## TASK DETAILS
Copy each line from the records below in which the word "Opera" is found.

----

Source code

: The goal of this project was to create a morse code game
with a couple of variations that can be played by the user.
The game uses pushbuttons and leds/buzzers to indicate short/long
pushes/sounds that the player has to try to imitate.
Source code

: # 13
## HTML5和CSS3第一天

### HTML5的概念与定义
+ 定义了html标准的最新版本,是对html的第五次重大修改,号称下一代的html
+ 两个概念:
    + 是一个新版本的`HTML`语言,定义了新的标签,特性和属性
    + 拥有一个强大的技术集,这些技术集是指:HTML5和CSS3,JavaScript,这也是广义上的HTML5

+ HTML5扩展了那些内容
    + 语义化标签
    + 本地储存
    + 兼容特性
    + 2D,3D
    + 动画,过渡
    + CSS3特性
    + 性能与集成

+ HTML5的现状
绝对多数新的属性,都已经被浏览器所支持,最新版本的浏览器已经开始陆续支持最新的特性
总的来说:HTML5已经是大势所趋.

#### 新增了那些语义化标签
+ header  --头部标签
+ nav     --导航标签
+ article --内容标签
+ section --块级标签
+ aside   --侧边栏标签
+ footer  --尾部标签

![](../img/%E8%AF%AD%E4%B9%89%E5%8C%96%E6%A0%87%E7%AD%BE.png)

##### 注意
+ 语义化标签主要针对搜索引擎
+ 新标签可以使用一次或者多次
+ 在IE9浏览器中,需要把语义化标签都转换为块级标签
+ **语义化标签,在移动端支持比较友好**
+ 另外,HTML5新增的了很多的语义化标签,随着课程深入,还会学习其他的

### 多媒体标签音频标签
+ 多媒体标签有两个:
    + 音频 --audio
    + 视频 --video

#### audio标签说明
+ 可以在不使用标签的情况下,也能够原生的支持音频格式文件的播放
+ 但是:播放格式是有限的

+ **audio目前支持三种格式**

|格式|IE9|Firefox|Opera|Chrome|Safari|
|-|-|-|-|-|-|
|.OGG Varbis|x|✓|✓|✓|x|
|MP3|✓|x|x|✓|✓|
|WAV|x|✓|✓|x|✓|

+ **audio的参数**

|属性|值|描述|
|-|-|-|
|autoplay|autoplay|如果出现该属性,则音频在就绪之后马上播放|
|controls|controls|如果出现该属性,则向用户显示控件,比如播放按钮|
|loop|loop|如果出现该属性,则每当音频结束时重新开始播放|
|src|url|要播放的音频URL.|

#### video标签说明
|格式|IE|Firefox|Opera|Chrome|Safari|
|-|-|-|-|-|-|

----

## EXERCISE ANSWER
|格式|IE9|Firefox|Opera|Chrome|Safari|
|格式|IE|Firefox|Opera|Chrome|Safari|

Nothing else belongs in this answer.